- How to complete this task: Gather, from the data below, each line in which the word "https" occurs.

- Excerpted records:
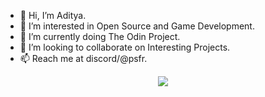 - 👋 Hi, I’m Aditya.
- 👀 I’m interested in Open Source and Game Development.
- 🌱 I’m currently doing The Odin Project.
- 💞️ I’m looking to collaborate on Interesting Projects.
- 📫 Reach me at discord/@psfr.


<p align="center">
  <a href="https://skillicons.dev">
    <img src="https://skillicons.dev/icons?i=js,html,css,c,cpp,py,java,git,linux,figma,blender" />
  </a>
</p>

<!---
adityax4/adityax4 is a ✨ special ✨ repository because its `README.md` (this file) appears on your GitHub profile.
You can click the Preview link to take a look at your changes.
--->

- Answer space:
  <a href="https://skillicons.dev">
    <img src="https://skillicons.dev/icons?i=js,html,css,c,cpp,py,java,git,linux,figma,blender" />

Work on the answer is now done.